Why the Cavaliers won the 3-team trade with the Knicks and Thunder
In his letter to announce his return to Cleveland, LeBron James said he hoped to help elevate Dion Waiters's game. Six months later, Waiters is on his way to Oklahoma City as part of a three-team deal involving the Cavaliers, Thunder and New York Knicks.
That says something about Waiters, who couldn't take advantage of a new role with James and Kevin Love in town, drawing attention away from him.
Taking on J.R. Smith and his nearly $6.4-million player option for 2015-16 is hardly a victory - Smith resembles Waiters in his shot selection, allergy to defense and ball-stopping. Plus, Smith's six years older and holds little future upside.
But Smith, the 2013 Sixth Man of the Year, at least offers something right now in the form of 3-point shooting. While Waiters has struggled to knock down threes at a 25.6 percent clip this season and a 32.8 percent clip over his three-year career, Smith has converted over 35 percent of his long-range attempts this season and 37 percent over the last three seasons.
More importantly, the Cavs added Iman Shumpert's defensive ability on the perimeter to a team that entered Monday with the 23rd-ranked defense (105.5 points allowed per 100 possessions) and often struggles to contain dribble-penetration.
The Cavs still need to find a rim protector - and it's a shame they couldn't turn whatever was left of Waiters's trade value into one - but stopping that dribble-penetration is a form of protecting the rim in its own right.

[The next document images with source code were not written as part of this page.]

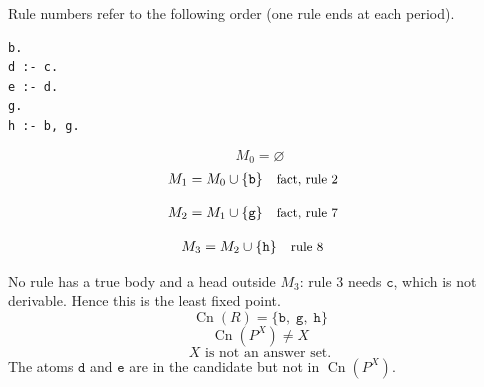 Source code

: \documentclass[a4paper,11pt]{article}
\newif\ifexplain
\newcommand{\explain}[1]{\ifexplain\begin{erklbox}#1\end{erklbox}\fi}
\newcommand{\why}[1]{\text{\small #1}}
\newcommand{\at}[1]{\texttt{#1}}
\begin{document}
Rule numbers refer to the following order (one rule ends at each period).
\begin{small}
\begin{verbatim}
b.
d :- c.
e :- d.
g.
h :- b, g.
\end{verbatim}
\end{small}
\explain{Beim Redukt bleibt die Kandidatenmenge fest. Wir entscheiden zuerst, welche Regeln wegfallen. Erst danach berechnen wir aus den verbleibenden positiven Regeln die kleinste abgeschlossene Menge. Ein Modell allein reicht nicht: Diese Menge muss genau der Kandidat sein.}
\[
M_0=\varnothing
\]
\begin{align*}
M_{1} &= M_{0}\cup \{\at{b}\} && \why{fact, rule 2}
\end{align*}
\explain{Diese Regel hat keinen Körper. Ihr Kopf $\at{b}$ ist damit ein Fakt und muss in die Menge.}
\begin{align*}
M_{2} &= M_{1}\cup \{\at{g}\} && \why{fact, rule 7}
\end{align*}
\explain{Diese Regel hat keinen Körper. Ihr Kopf $\at{g}$ ist damit ein Fakt und muss in die Menge.}
\begin{align*}
M_{3} &= M_{2}\cup \{\at{h}\} && \why{rule 8}
\end{align*}
\explain{Für $\at{h}$ brauchen wir $\at{b}$ und $\at{g}$. Weil diese Voraussetzungen bereits hergeleitet sind, dürfen wir den Regelkopf jetzt aufnehmen und alle bisherigen Atome behalten; bei einer fehlenden Voraussetzung würde diese Regel dagegen noch nichts beitragen.}
No rule has a true body and a head outside $M_{3}$: rule 3 needs $\at{c}$, which is not derivable. Hence this is the least fixed point.
\[
\operatorname{Cn}(R)=\{\at{b},\;\at{g},\;\at{h}\}
\]
\[
\operatorname{Cn}(P^X)\ne X
\]
\[
\boxed{X\text{ is not an answer set.}}
\]
The atoms $\at{d}$ and $\at{e}$ are in the candidate but not in $\operatorname{Cn}(P^X)$.
\explain{Warum sterben $\at{d}$ und $\at{e}$? Regel 3 ist gestrichen, weil $\at{e}$ im Kandidaten steht -- also kann $\at{c}$ nirgends herkommen. Ohne $\at{c}$ feuert Regel 4 nie, und ohne $\at{d}$ feuert Regel 5 nie. Die beiden Kandidaten-Atome begründen sich nicht selbst; ein positiver Kreis ohne Startfact bleibt leer.}
\explain{Die Verdicts wurden zusätzlich mit dem Solver geprüft: Nur $\{\at{a},\;\at{f}\}$ ist ein stabiles Modell. Die vollständige Answer-Set-Liste des Programms lautet $\{\at{a},\;\at{f}\}$, $\{\at{a},\;\at{g}\}$ und $\{\at{b},\;\at{c},\;\at{d},\;\at{g},\;\at{h}\}$.}
\end{document}
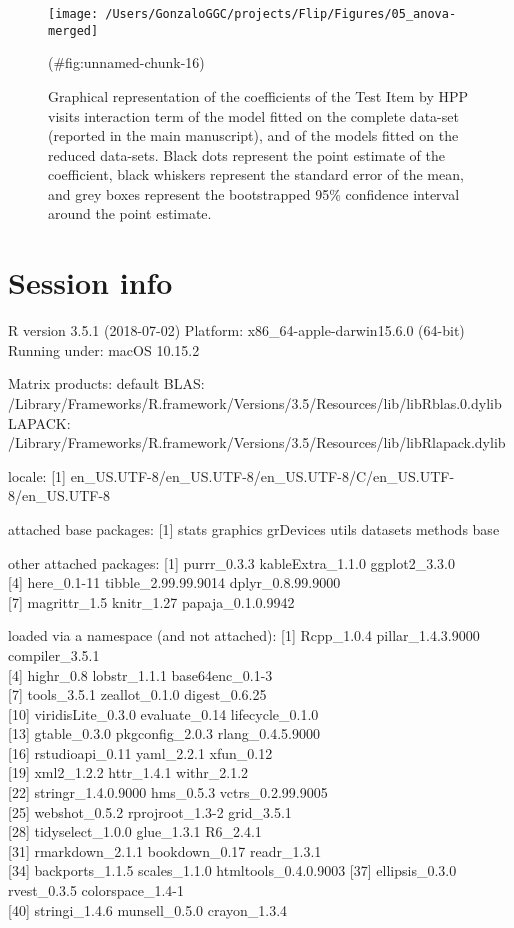 \begin{appendix}
\begin{figure}
\texttt{[image: /Users/GonzaloGGC/projects/Flip/Figures/05\_anova-merged]} \caption{Graphical representation of the coefficients of the Test Item by HPP visits interaction term of the model fitted on the complete data-set (reported in the main manuscript), and of the models fitted on the reduced data-sets. Black dots represent the point estimate of the coefficient, black whiskers represent the standard error of the mean, and grey boxes represent the bootstrapped 95\% confidence interval around the point estimate.}(\#fig:unnamed-chunk-16)
\end{figure}

\hypertarget{session-info}{%
\section{Session info}\label{session-info}}

R version 3.5.1 (2018-07-02) Platform: x86\_64-apple-darwin15.6.0
(64-bit) Running under: macOS 10.15.2

Matrix products: default BLAS:
/Library/Frameworks/R.framework/Versions/3.5/Resources/lib/libRblas.0.dylib
LAPACK:
/Library/Frameworks/R.framework/Versions/3.5/Resources/lib/libRlapack.dylib

locale: {[}1{]}
en\_US.UTF-8/en\_US.UTF-8/en\_US.UTF-8/C/en\_US.UTF-8/en\_US.UTF-8

attached base packages: {[}1{]} stats graphics grDevices utils datasets
methods base

other attached packages: {[}1{]} purrr\_0.3.3 kableExtra\_1.1.0
ggplot2\_3.3.0\\
{[}4{]} here\_0.1-11 tibble\_2.99.99.9014 dplyr\_0.8.99.9000\\
{[}7{]} magrittr\_1.5 knitr\_1.27 papaja\_0.1.0.9942

loaded via a namespace (and not attached): {[}1{]} Rcpp\_1.0.4
pillar\_1.4.3.9000 compiler\_3.5.1\\
{[}4{]} highr\_0.8 lobstr\_1.1.1 base64enc\_0.1-3\\
{[}7{]} tools\_3.5.1 zeallot\_0.1.0 digest\_0.6.25\\
{[}10{]} viridisLite\_0.3.0 evaluate\_0.14 lifecycle\_0.1.0\\
{[}13{]} gtable\_0.3.0 pkgconfig\_2.0.3 rlang\_0.4.5.9000\\
{[}16{]} rstudioapi\_0.11 yaml\_2.2.1 xfun\_0.12\\
{[}19{]} xml2\_1.2.2 httr\_1.4.1 withr\_2.1.2\\
{[}22{]} stringr\_1.4.0.9000 hms\_0.5.3 vctrs\_0.2.99.9005\\
{[}25{]} webshot\_0.5.2 rprojroot\_1.3-2 grid\_3.5.1\\
{[}28{]} tidyselect\_1.0.0 glue\_1.3.1 R6\_2.4.1\\
{[}31{]} rmarkdown\_2.1.1 bookdown\_0.17 readr\_1.3.1\\
{[}34{]} backports\_1.1.5 scales\_1.1.0 htmltools\_0.4.0.9003 {[}37{]}
ellipsis\_0.3.0 rvest\_0.3.5 colorspace\_1.4-1\\
{[}40{]} stringi\_1.4.6 munsell\_0.5.0 crayon\_1.3.4


\end{appendix}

Cleveland also acquired a protected first-round draft pick from OKC, which should be conveyed this June so long as the Thunder continue to surge.
Giving up on Waiters, the No. 4 overall pick in 2012, so soon without addressing the team's biggest area of weakness is a tough pill to swallow, and a reminder of Cleveland's largely poor drafting over the last four years or so. But forgetting for a moment that Waiters was a top-five pick - or that Shumpert will be a restricted free agent this summer - the Cavs traded one disappointing, frustrating player for two better players and a first-round pick likely coming this year.
For a team as invested in win-now mode as Cleveland is, that's a fine haul, and a better one than either New York or Oklahoma City received.
The Knicks dumped Smith's contract, grabbed a future second-round pick, netted a couple trade exceptions and cleared cap space ahead of a big summer for the franchise. But they also watched Shumpert, once their only valuable young asset, depart without a tangible return.
While the Thunder added some scoring ability, the last thing they need is another ball-stopper to stagnate Scott Brooks's offense, and they shouldn't count on Waiters suddenly knocking down his shots in a system that offers less spacing than Cleveland's. It could be a low-risk, high-reward move for OKC. It could also be seen as giving up a first-round pick for a player who may define subtraction by addition.